▶ [Task objective] What you return must match the data below exactly, minus any pictures.

▶ [Data listing]
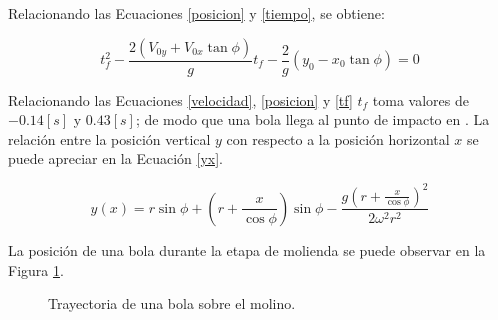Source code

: Relacionando las Ecuaciones \ref{posicion} y \ref{tiempo}, se obtiene:

\begin{equation}
t_f ^2 - \frac{2 \left(V_{0y} + V_{0x} \tan \phi \right)}{g} t_f - \frac{2}{g} \left( y_0 - x_0 \tan \phi \right) = 0
\label{tf}
\end{equation}

\noindent
\justify

Relacionando las Ecuaciones \ref{velocidad}, \ref{posicion} y \ref{tf} $t_f$ toma valores de $-0.14 [s]$ y $0.43 [s]$; de modo que una bola llega al punto de impacto en \textbf{}. La relaci\'on entre la posici\'on vertical $y$ con respecto a la posici\'on horizontal $x$ se puede apreciar en la Ecuaci\'on \ref{yx}.

\begin{equation}
y (x) = r \sin \phi + \left(r + \frac{x}{\cos \phi} \right) \sin \phi - \frac{g \left(r + \frac{x}{\cos \phi} \right) ^2}{2 \omega ^2 r^2}
\label{yx}
\end{equation}

\noindent
\justify

La posici\'on de una bola durante la etapa de molienda se puede observar en la Figura \ref{yxgraph}.

\begin{figure}[h!]
\centering
{}
\caption{Trayectoria de una bola sobre el molino.}
\label{yxgraph}
\end{figure}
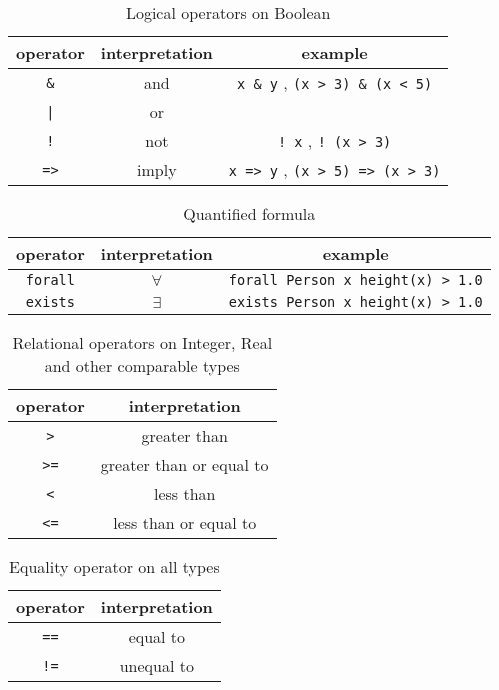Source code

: \documentclass[12pt]{article}
\begin{document}
\begin{table}[h]
\centering
\caption{Logical operators on Boolean}
\begin{tabular}{ c c c }
\toprule 
operator & interpretation & example \\
\midrule
\verb|&| & and & \verb|x & y| , \verb|(x > 3) & (x < 5)| \\ 
{\tt |} & or & \verb\x | y\ , \verb\(x > 5) | (x < 3)\ \\ 
{\tt !} & not & \verb|! x| , \verb|! (x > 3)| \\
{\tt =>} & imply & \verb|x => y| , \verb|(x > 5) => (x > 3)| \\
\bottomrule
\end{tabular}
\end{table}

\begin{table}[h]
\centering
\caption{Quantified formula}
\begin{tabular}{ c c c }
\toprule 
operator & interpretation & example \\
\midrule
{\tt forall} & $\forall$ & \verb|forall Person x height(x) > 1.0| \\ 
{\tt exists} & $\exists$ & \verb|exists Person x height(x) > 1.0|  \\ 
\bottomrule
\end{tabular}
\end{table}

\begin{table}[h]
\centering
\caption{Relational operators on Integer, Real and other comparable types}
\begin{tabular}{ c c }
\toprule 
operator & interpretation \\
\midrule
{\tt >} & greater than \\ 
{\tt >=} & greater than or equal to \\ 
{\tt <} & less than \\
{\tt <=} & less than or equal to \\
\bottomrule
\end{tabular}
\end{table}

\begin{table}[h]
\centering
\caption{Equality operator on all types}
\begin{tabular}{ c c }
\toprule 
operator & interpretation \\
\midrule
{\tt ==} & equal to \\ 
{\tt !=} & unequal to \\ 
\bottomrule
\end{tabular}
\end{table}
\end{document}
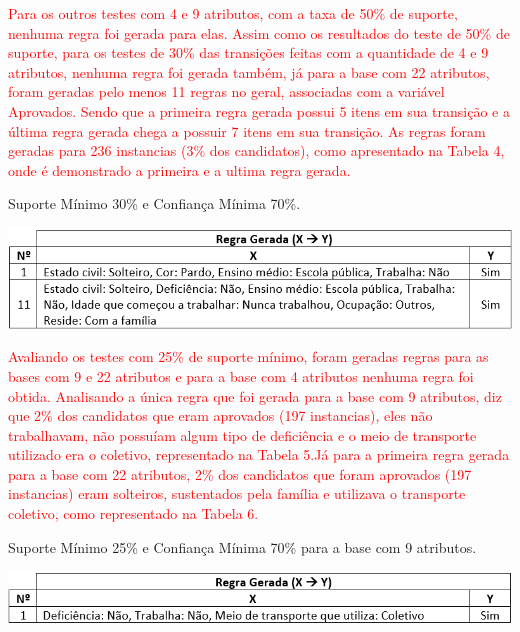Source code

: \par
\textcolor{red}{Para os outros testes com 4 e 9 atributos, com a taxa de 50\% de suporte, nenhuma regra foi gerada para elas. Assim como os resultados do teste de 50\% de suporte, para os testes de 30\% das transições feitas com a quantidade de 4 e 9 atributos, nenhuma regra foi gerada também, já para a base com 22 atributos, foram geradas pelo menos 11 regras no geral, associadas com a variável Aprovados. Sendo que a primeira regra gerada possui 5 itens em sua transição e a última regra gerada chega a possuir 7 itens em sua transição. As regras foram geradas para 236 instancias (3\% dos candidatos), como apresentado na Tabela 4, onde é demonstrado a primeira e a ultima regra gerada.}

\par
\begin{table}[!htp]
	\begin{center}
    \caption{\label{fig:waveform_fig} Suporte Mínimo 30\% e Confiança Mínima 70\%.}
	\includegraphics[scale=0.75]{Figuras/Suporte_30_atributos_22.png}
	\end{center}
\end{table}


\par
\textcolor{red}{Avaliando os testes com 25\% de suporte mínimo, foram geradas regras para as bases com 9 e 22 atributos e para a base com 4 atributos nenhuma regra foi obtida. Analisando a única regra que foi gerada para a base com 9 atributos, diz que 2\% dos candidatos que eram aprovados (197 instancias), eles não trabalhavam, não possuíam algum tipo de deficiência e o meio de transporte utilizado era o coletivo, representado na Tabela 5.Já para a primeira regra gerada para a base com 22 atributos, 2\% dos candidatos que foram aprovados (197 instancias) eram solteiros, sustentados pela família e utilizava o transporte coletivo, como representado na Tabela 6.}

\par
\begin{table}[!htp]
	\begin{center}
    \caption{\label{fig:waveform_fig} Suporte Mínimo 25\% e Confiança Mínima 70\% para a base com 9 atributos.}
	\includegraphics[scale=0.75]{Figuras/Suporte_25_atributos_9.png}
	\end{center}
\end{table}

▶ [Output of the exercise]
Source code

: Relacionando las Ecuaciones \ref{posicion} y \ref{tiempo}, se obtiene:

\begin{equation}
t_f ^2 - \frac{2 \left(V_{0y} + V_{0x} \tan \phi \right)}{g} t_f - \frac{2}{g} \left( y_0 - x_0 \tan \phi \right) = 0
\label{tf}
\end{equation}

\noindent
\justify

Relacionando las Ecuaciones \ref{velocidad}, \ref{posicion} y \ref{tf} $t_f$ toma valores de $-0.14 [s]$ y $0.43 [s]$; de modo que una bola llega al punto de impacto en \textbf{}. La relaci\'on entre la posici\'on vertical $y$ con respecto a la posici\'on horizontal $x$ se puede apreciar en la Ecuaci\'on \ref{yx}.

\begin{equation}
y (x) = r \sin \phi + \left(r + \frac{x}{\cos \phi} \right) \sin \phi - \frac{g \left(r + \frac{x}{\cos \phi} \right) ^2}{2 \omega ^2 r^2}
\label{yx}
\end{equation}

\noindent
\justify

La posici\'on de una bola durante la etapa de molienda se puede observar en la Figura \ref{yxgraph}.

\begin{figure}[h!]
\centering
{}
\caption{Trayectoria de una bola sobre el molino.}
\label{yxgraph}
\end{figure}
Source code

: \documentclass[12pt]{article}
\begin{document}
\begin{table}[h]
\centering
\caption{Logical operators on Boolean}
\begin{tabular}{ c c c }
\toprule 
operator & interpretation & example \\
\midrule
\verb|&| & and & \verb|x & y| , \verb|(x > 3) & (x < 5)| \\ 
{\tt |} & or & \verb\x | y\ , \verb\(x > 5) | (x < 3)\ \\ 
{\tt !} & not & \verb|! x| , \verb|! (x > 3)| \\
{\tt =>} & imply & \verb|x => y| , \verb|(x > 5) => (x > 3)| \\
\bottomrule
\end{tabular}
\end{table}

\begin{table}[h]
\centering
\caption{Quantified formula}
\begin{tabular}{ c c c }
\toprule 
operator & interpretation & example \\
\midrule
{\tt forall} & $\forall$ & \verb|forall Person x height(x) > 1.0| \\ 
{\tt exists} & $\exists$ & \verb|exists Person x height(x) > 1.0|  \\ 
\bottomrule
\end{tabular}
\end{table}

\begin{table}[h]
\centering
\caption{Relational operators on Integer, Real and other comparable types}
\begin{tabular}{ c c }
\toprule 
operator & interpretation \\
\midrule
{\tt >} & greater than \\ 
{\tt >=} & greater than or equal to \\ 
{\tt <} & less than \\
{\tt <=} & less than or equal to \\
\bottomrule
\end{tabular}
\end{table}

\begin{table}[h]
\centering
\caption{Equality operator on all types}
\begin{tabular}{ c c }
\toprule 
operator & interpretation \\
\midrule
{\tt ==} & equal to \\ 
{\tt !=} & unequal to \\ 
\bottomrule
\end{tabular}
\end{table}
\end{document}
Source code

: \par
\textcolor{red}{Para os outros testes com 4 e 9 atributos, com a taxa de 50\% de suporte, nenhuma regra foi gerada para elas. Assim como os resultados do teste de 50\% de suporte, para os testes de 30\% das transições feitas com a quantidade de 4 e 9 atributos, nenhuma regra foi gerada também, já para a base com 22 atributos, foram geradas pelo menos 11 regras no geral, associadas com a variável Aprovados. Sendo que a primeira regra gerada possui 5 itens em sua transição e a última regra gerada chega a possuir 7 itens em sua transição. As regras foram geradas para 236 instancias (3\% dos candidatos), como apresentado na Tabela 4, onde é demonstrado a primeira e a ultima regra gerada.}

\par
\begin{table}[!htp]
	\begin{center}
    \caption{\label{fig:waveform_fig} Suporte Mínimo 30\% e Confiança Mínima 70\%.}
	\includegraphics[scale=0.75]{Figuras/Suporte_30_atributos_22.png}
	\end{center}
\end{table}


\par
\textcolor{red}{Avaliando os testes com 25\% de suporte mínimo, foram geradas regras para as bases com 9 e 22 atributos e para a base com 4 atributos nenhuma regra foi obtida. Analisando a única regra que foi gerada para a base com 9 atributos, diz que 2\% dos candidatos que eram aprovados (197 instancias), eles não trabalhavam, não possuíam algum tipo de deficiência e o meio de transporte utilizado era o coletivo, representado na Tabela 5.Já para a primeira regra gerada para a base com 22 atributos, 2\% dos candidatos que foram aprovados (197 instancias) eram solteiros, sustentados pela família e utilizava o transporte coletivo, como representado na Tabela 6.}

\par
\begin{table}[!htp]
	\begin{center}
    \caption{\label{fig:waveform_fig} Suporte Mínimo 25\% e Confiança Mínima 70\% para a base com 9 atributos.}
	\includegraphics[scale=0.75]{Figuras/Suporte_25_atributos_9.png}
	\end{center}
\end{table}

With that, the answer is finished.